In contrast to C, C++ supports function overloading. This means that you can define functions having the same name but different parameters. The compiler picks the right function when a function is invoked.

Click here to view code image

// functionOverloading.cpp
 
#include <iostream> 
 
void print(int) { 
    std::cout << "int" << '\n'; 
} 
 
void print(double) { 
    std::cout << "double" << '\n'; 
} 
 
void print(const char*) { 


    std::cout << "const char* " << '\n'; 
} 
 
void print(int, double, const char*) { 
    std::cout << "int, double, const char* " << '\n'; 
} 
 
 
int main() { 
 
   std::cout << '\n'; 
 
   print(10); 
   print(10.10); 
   print("ten"); 
   print(10, 10.10, "ten");
 
   std::cout << '\n';
 
}

The output is as expected (see Figure 14.4).

Figure 14.4 Function overloading

The interesting question is now: How can the C++ compiler distinguish the various functions?

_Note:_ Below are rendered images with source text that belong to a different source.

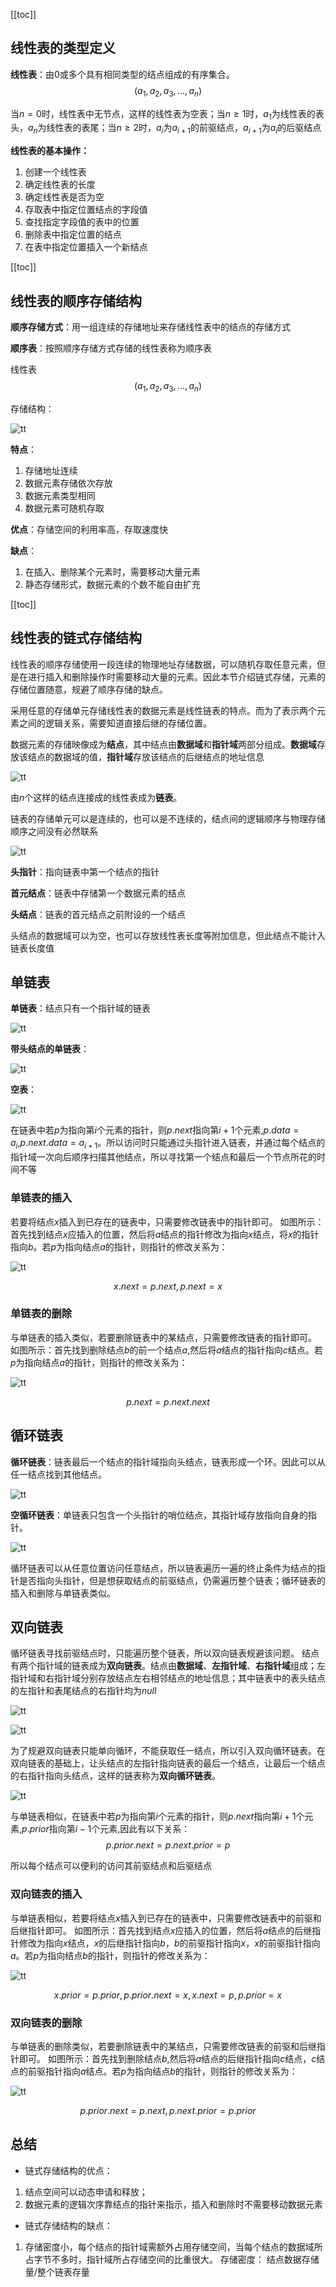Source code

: [[toc]]
## 线性表的类型定义
**线性表**：由0或多个具有相同类型的结点组成的有序集合。
$$
(a_1,a_2,a_3,...,a_n)
$$
      
当$n=0$时，线性表中无节点，这样的线性表为空表；当$n\ge 1$时，$a_1$为线性表的表头，$a_n$为线性表的表尾；当$n\ge 2$时，$a_i$为$a_{i+1}$的前驱结点，$a_{i+1}$为$a_i$的后驱结点

**线性表的基本操作：**
1. 创建一个线性表
2. 确定线性表的长度
3. 确定线性表是否为空
3. 存取表中指定位置结点的字段值
4. 查找指定字段值的表中的位置
5. 删除表中指定位置的结点
6. 在表中指定位置插入一个新结点

[[toc]]
## 线性表的顺序存储结构
**顺序存储方式**：用一组连续的存储地址来存储线性表中的结点的存储方式

**顺序表**：按照顺序存储方式存储的线性表称为顺序表

线性表
$$(a_1,a_2,a_3,...,a_n)$$

存储结构：

![tt](../_images/线性表_顺序存储.png "tt")

**特点**：
1. 存储地址连续
1. 数据元素存储依次存放
1. 数据元素类型相同
1. 数据元素可随机存取

**优点**：存储空间的利用率高，存取速度快

**缺点**：
1. 在插入、删除某个元素时，需要移动大量元素
1. 静态存储形式，数据元素的个数不能自由扩充

[[toc]]
## 线性表的链式存储结构
线性表的顺序存储使用一段连续的物理地址存储数据，可以随机存取任意元素，但是在进行插入和删除操作时需要移动大量的元素。因此本节介绍链式存储，元素的存储位置随意，规避了顺序存储的缺点。

采用任意的存储单元存储线性表的数据元素是线性链表的特点。而为了表示两个元素之间的逻辑关系，需要知道直接后继的存储位置。

数据元素的存储映像成为**结点**，其中结点由**数据域**和**指针域**两部分组成。**数据域**存放该结点的数据域的值，**指针域**存放该结点的后继结点的地址信息

![tt](../_images/线性表_链式存储.png "tt")

由$n$个这样的结点连接成的线性表成为**链表**。

链表的存储单元可以是连续的，也可以是不连续的，结点间的逻辑顺序与物理存储顺序之间没有必然联系

![tt](../_images/线性表_链式表.png "tt")

**头指针**：指向链表中第一个结点的指针

**首元结点**：链表中存储第一个数据元素的结点

**头结点**：链表的首元结点之前附设的一个结点

头结点的数据域可以为空，也可以存放线性表长度等附加信息，但此结点不能计入链表长度值

## 单链表
**单链表**：结点只有一个指针域的链表

![tt](../_images/线性表_单链表.png "tt")

**带头结点的单链表**：

![tt](../_images/线性表_带头结点的单链表.png "tt")

**空表**：

![tt](../_images/线性表_单链表空表.png "tt")

在链表中若$p$为指向第$i$个元素的指针，则$p.next$指向第$i+1$个元素,$p.data=a_i$,$p.next.data=a_{i+1}$。所以访问时只能通过头指针进入链表，并通过每个结点的指针域一次向后顺序扫描其他结点，所以寻找第一个结点和最后一个节点所花的时间不等

### 单链表的插入
若要将结点$x$插入到已存在的链表中，只需要修改链表中的指针即可。
如图所示：首先找到结点$x$应插入的位置，然后将$a$结点的指针修改为指向$x$结点，将$x$的指针指向$b$。若$p$为指向结点$a$的指针，则指针的修改关系为：

![tt](../_images/链表_单链表的插入.png "tt")

$$x.next=p.next,p.next=x$$

### 单链表的删除
与单链表的插入类似，若要删除链表中的某结点，只需要修改链表的指针即可。
如图所示：首先找到删除结点$b$的前一个结点$a$,然后将$a$结点的指针指向$c$结点。若$p$为指向结点$a$的指针，则指针的修改关系为：

![tt](../_images/链表_单链表的删除.png "tt")

$$p.next=p.next.next$$

## 循环链表
**循环链表**：链表最后一个结点的指针域指向头结点，链表形成一个环。因此可以从任一结点找到其他结点。

![tt](../_images/线性表_循环链表.png "tt")

**空循环链表**：单链表只包含一个头指针的哨位结点，其指针域存放指向自身的指针。

![tt](../_images/线性表_循环链表空表.png "tt")

循环链表可以从任意位置访问任意结点，所以链表遍历一遍的终止条件为结点的指针是否指向头指针，但是想获取结点的前驱结点，仍需遍历整个链表；循环链表的插入和删除与单链表类似。

## 双向链表
循环链表寻找前驱结点时，只能遍历整个链表，所以双向链表规避该问题。
结点有两个指针域的链表成为**双向链表**。结点由**数据域**、**左指针域**、**右指针域**组成；左指针域和右指针域分别存放结点左右相邻结点的地址信息；其中链表中的表头结点的左指针和表尾结点的右指针均为$null$

![tt](../_images/线性表_双向链表.png "tt")

![tt](../_images/线性表_双向循环链表.png "tt")

为了规避双向链表只能单向循环，不能获取任一结点，所以引入双向循环链表。在双向链表的基础上，让头结点的左指针指向链表的最后一个结点，让最后一个结点的右指针指向头结点，这样的链表称为**双向循环链表**。

![tt](../_images/线性表_非空双向循环链表.png "tt")

与单链表相似，在链表中若$p$为指向第$i$个元素的指针，则$p.next$指向第$i+1$个元素,$p.prior$指向第$i-1$个元素,因此有以下关系：
$$p.prior.next=p.next.prior=p$$

所以每个结点可以便利的访问其前驱结点和后驱结点

### 双向链表的插入
与单链表相似，若要将结点$x$插入到已存在的链表中，只需要修改链表中的前驱和后继指针即可。
如图所示：首先找到结点$x$应插入的位置，然后将$a$结点的后继指针修改为指向$x$结点，$x$的后继指针指向$b$，$b$的前驱指针指向$x$，$x$的前驱指针指向$a$。若$p$为指向结点$b$的指针，则指针的修改关系为：

![tt](../_images/链表_循环链表插入.png "tt")

$$ x.prior=p.prior,
p.prior.next=x,
x.next=p,
p.prior=x
$$

### 双向链表的删除
与单链表的删除类似，若要删除链表中的某结点，只需要修改链表的前驱和后继指针即可。
如图所示：首先找到删除结点$b$,然后将$a$结点的后继指针指向$c$结点，$c$结点的前驱指针指向$a$结点。若$p$为指向结点$b$的指针，则指针的修改关系为：

![tt](../_images/链表_循环链表删除.png "tt")

$$
p.prior.next=p.next,
p.next.prior=p.prior
$$

## 总结
* 链式存储结构的优点：
1. 结点空间可以动态申请和释放；
2. 数据元素的逻辑次序靠结点的指针来指示，插入和删除时不需要移动数据元素

* 链式存储结构的缺点：
1. 存储密度小，每个结点的指针域需额外占用存储空间，当每个结点的数据域所占字节不多时，指针域所占存储空间的比重很大。
存储密度： 结点数据存储量/整个链表存量




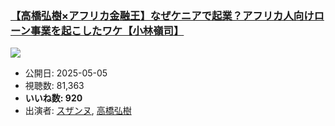 ### [【高橋弘樹×アフリカ金融王】なぜケニアで起業？アフリカ人向けローン事業を起こしたワケ【小林嶺司】](https://www.youtube.com/watch?v=uleL4o4H-Ck)
[![](https://img.youtube.com/vi/uleL4o4H-Ck/sddefault.jpg)](https://www.youtube.com/watch?v=uleL4o4H-Ck)
-   公開日: 2025-05-05
-   視聴数: 81,363
-   **いいね数: 920**
-   出演者: [スザンヌ](/rehacq_fan/people/スザンヌ "wikilink"), [高橋弘樹](/rehacq_fan/people/高橋弘樹 "wikilink")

The C++ compiler additionally encodes the type and numbers of the parameters into the function name. This process is called “name mangling” and is specific for each C++ compiler. The process, which is not standardized, is often also called “name decoration.”

With the help of the functionOverloading.cpp on Compiler Explorer, it is quite easy to see the mangled names. Just disable the button Demangle.

Table 14.1 shows the names that the GCC 8.3 and the MSVC 19.16 are producing.

Table 14.1 Name mangling

Function	GCC 8.3	MSVC 19.16
print(int)	_Z5printi	?print@@YAXH@Z
print(double)	_Z5printd	?print@@YAXN@Z
print(const char*)	_Z5printPKc	?print@@YAXPEBD@Z
print(int, double, const char*)	_Z5printidPKc	?print@@YAXHNPEBD@Z

By using the extern "C" linkage specifier, you can prevent the C++ compiler from mangling the names. The result is that you can call a C function from C++ or a C++ function from C.

You can use extern "C" for

• Each function.

  extern "C" void foo(int);

• Each function in a scope.

  extern "C" {
     void foo(int);
     double bar(double);
  }

• The entire header file by using include guards. The macro __cplusplus is defined when the C++ compiler is used.

  Click here to view code image

  #ifdef __cplusplus
  extern "C" {
  #endif
      void foo(int);
      double bar(double);
      .
      .
      .
  #ifdef __cplusplus
  }
  #endif

Distilled

Important

• If you have to support C code, compile the C code with a C++ compiler. If that is not possible, compile your main function with a C++ compiler and link the program with a C++ linker. Use a C and C++ compiler from the same vendor.

• By using the extern "C" linkage specifier, you can prevent the C++ compiler from mangling the names. The result is that you can call a C function from C++ or a C++ function from C.